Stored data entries
■ ■ ■ ■ ■ ■ ■

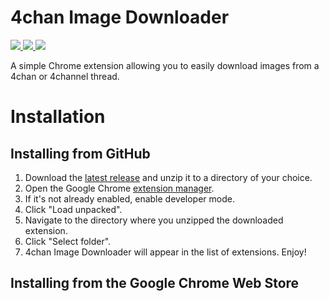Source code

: # 4chan Image Downloader

<a href="https://github.com/Ben-H1/4chan-Image-Downloader/releases">
    <img src="https://img.shields.io/github/downloads/Ben-H1/4chan-Image-Downloader/total" />
</a>
<a href="">
    <img src="https://img.shields.io/github/languages/code-size/Ben-H1/4chan-Image-Downloader" />
</a>
<a href="">
    <img src="https://img.shields.io/github/license/Ben-H1/4chan-Image-Downloader" />
</a>

A simple Chrome extension allowing you to easily download images from a 4chan or 4channel thread.

# Installation
## Installing from GitHub
1. Download the [latest release](https://github.com/Ben-H1/4chan-Image-Downloader/releases) and unzip it to a directory of your choice.
2. Open the Google Chrome [extension manager](chrome://extensions/).
3. If it's not already enabled, enable developer mode.
4. Click "Load unpacked".
5. Navigate to the directory where you unzipped the downloaded extension.
6. Click "Select folder".
7. 4chan Image Downloader will appear in the list of extensions. Enjoy!

## Installing from the Google Chrome Web Store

■ ■ ■ ■ ■ ■ ■

**Task requirements**
Your task is to copy each line of the data above that holds "Installing".

**Result of the exercise**
## Installing from GitHub
## Installing from the Google Chrome Web Store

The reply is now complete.